Dalszy ciąg nieszczęść - trenerzy o meczu Korona Kielce - GKS Jastrzębie

Na pomeczowej konferencji prasowej, czego można było się spodziewać panowały dwa odmienne nastroje. W głosie trenera Korony Włodzimierza Gąsiora usłyszeć można było zakłopotanie i bezradność. Trener gości natomiast ciesząc się z trzech punktów, docenił klasę rywala.

Włodzimierz Gąsior (Korona Kielce: Kolejne ciekawe i emocjonujące spotkanie. Po raz kolejny wszystko zaczęło się psuć po tym jak straciliśmy naszego zawodnika. Nie potrafię zrozumieć jak bramkę po stałym fragmencie gry mógł zdobyć chyba najniższy gracz na boisku. Drugą połowę rozpoczęliśmy źle, jednak nasza ambitna gra pozwoliła doprowadzić do remisu. To już nasz trzeci kolejny mecz, w którym niemalże w takim sam sposób tracimy bramki...Można powiedzieć "nieszczęść ciąg dalszy". Pozostaje jedynie pytanie dlaczego Paweł Król "wyleciał" za czerwoną kartkę, a zawodnik GKS-u, który w podobny sposób zatrzymuje wychodzącego na czystą pozycję Bednarka dostaje tylko żółtą?

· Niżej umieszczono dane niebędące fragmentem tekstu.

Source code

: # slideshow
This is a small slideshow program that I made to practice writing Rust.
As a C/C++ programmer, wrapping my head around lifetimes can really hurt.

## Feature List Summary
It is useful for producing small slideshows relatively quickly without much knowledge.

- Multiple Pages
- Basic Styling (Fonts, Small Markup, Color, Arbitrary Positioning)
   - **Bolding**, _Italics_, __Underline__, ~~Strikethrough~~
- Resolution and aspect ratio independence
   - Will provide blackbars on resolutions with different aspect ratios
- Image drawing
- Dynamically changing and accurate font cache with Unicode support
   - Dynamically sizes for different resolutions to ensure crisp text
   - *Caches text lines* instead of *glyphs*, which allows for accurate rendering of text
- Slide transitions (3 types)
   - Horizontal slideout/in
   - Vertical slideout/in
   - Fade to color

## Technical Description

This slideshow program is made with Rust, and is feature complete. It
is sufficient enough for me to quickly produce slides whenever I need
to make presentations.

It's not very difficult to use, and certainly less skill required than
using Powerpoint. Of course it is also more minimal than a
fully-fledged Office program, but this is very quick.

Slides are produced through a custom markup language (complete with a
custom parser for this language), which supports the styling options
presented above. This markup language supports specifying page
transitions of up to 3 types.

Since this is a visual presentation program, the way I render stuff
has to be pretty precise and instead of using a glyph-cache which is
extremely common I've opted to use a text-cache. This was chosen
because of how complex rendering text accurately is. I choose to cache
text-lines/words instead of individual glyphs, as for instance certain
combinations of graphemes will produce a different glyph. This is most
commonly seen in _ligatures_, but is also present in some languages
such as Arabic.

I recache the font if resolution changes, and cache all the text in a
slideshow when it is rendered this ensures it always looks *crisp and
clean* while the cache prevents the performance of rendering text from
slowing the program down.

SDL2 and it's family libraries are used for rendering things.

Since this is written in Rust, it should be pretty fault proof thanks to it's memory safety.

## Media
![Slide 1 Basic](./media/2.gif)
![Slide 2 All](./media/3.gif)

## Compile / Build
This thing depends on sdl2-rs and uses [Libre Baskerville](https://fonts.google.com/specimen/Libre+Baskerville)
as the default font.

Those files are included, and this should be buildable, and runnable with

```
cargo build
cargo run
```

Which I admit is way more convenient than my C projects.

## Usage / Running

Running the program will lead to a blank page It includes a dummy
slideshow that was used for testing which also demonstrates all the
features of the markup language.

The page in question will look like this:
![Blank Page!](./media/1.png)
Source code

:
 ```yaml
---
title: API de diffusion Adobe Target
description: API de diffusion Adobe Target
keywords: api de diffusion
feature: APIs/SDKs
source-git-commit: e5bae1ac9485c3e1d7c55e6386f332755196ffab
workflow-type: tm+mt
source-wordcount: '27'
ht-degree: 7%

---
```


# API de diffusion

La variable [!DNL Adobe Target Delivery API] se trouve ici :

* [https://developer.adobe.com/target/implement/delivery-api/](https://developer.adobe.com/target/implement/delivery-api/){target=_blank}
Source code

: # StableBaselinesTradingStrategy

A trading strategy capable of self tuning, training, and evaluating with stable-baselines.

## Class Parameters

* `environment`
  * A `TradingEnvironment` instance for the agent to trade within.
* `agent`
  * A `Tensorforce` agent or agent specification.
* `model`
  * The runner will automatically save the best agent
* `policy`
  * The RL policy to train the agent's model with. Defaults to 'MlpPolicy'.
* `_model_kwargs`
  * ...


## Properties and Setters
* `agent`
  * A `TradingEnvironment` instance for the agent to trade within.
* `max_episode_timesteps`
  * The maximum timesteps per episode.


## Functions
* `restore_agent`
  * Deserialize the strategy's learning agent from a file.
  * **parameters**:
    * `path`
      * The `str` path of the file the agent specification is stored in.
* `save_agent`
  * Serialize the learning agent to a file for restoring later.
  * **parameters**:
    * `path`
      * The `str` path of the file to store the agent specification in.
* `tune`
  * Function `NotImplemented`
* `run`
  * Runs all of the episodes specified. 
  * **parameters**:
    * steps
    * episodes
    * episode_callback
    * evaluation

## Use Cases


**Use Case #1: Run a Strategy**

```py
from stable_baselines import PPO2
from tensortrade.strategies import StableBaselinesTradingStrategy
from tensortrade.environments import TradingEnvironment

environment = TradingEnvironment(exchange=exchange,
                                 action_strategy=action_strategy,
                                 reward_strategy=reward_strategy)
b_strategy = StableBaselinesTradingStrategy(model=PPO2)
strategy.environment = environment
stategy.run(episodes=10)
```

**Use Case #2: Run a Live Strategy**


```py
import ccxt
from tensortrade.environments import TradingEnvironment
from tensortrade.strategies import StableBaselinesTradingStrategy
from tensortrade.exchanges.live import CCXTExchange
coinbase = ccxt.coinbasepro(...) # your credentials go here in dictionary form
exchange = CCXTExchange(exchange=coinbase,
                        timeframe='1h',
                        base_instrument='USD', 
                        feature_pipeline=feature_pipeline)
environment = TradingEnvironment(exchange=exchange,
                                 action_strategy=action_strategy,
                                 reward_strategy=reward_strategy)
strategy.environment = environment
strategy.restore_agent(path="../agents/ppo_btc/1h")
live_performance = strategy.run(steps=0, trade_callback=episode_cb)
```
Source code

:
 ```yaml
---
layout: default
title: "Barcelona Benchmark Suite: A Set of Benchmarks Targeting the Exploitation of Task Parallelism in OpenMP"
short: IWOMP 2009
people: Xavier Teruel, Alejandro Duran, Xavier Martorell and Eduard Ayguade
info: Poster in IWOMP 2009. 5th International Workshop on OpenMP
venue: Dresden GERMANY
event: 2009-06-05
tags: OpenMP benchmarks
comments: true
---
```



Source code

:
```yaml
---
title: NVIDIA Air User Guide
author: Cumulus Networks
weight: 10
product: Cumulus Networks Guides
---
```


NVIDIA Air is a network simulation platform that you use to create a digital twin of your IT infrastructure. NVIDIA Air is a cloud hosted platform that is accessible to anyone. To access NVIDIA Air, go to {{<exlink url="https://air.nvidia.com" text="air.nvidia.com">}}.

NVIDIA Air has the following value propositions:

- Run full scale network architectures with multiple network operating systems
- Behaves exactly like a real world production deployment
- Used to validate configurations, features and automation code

Jerzy Wyrobek (GKS Jastrzębie): Spotkanie było ciężkie, piłkarze Korony postawili bardzo ciężkie warunki. W to spotkanie zawodnicy musieli włożyć sporo zdrowia. Wpływ na końcowy wynik miała oczywiście czerwona kartka. Nie mi jest oceniać czy została pokazana słusznie. Sędzia miał do wyboru dwie możliwości. Albo pokazać żółtą, albo czerwoną, wybrał tą pierwszą. Pozostaje mi tylko pogratulować chłopakom, że dowieźli zwycięstwo do końca.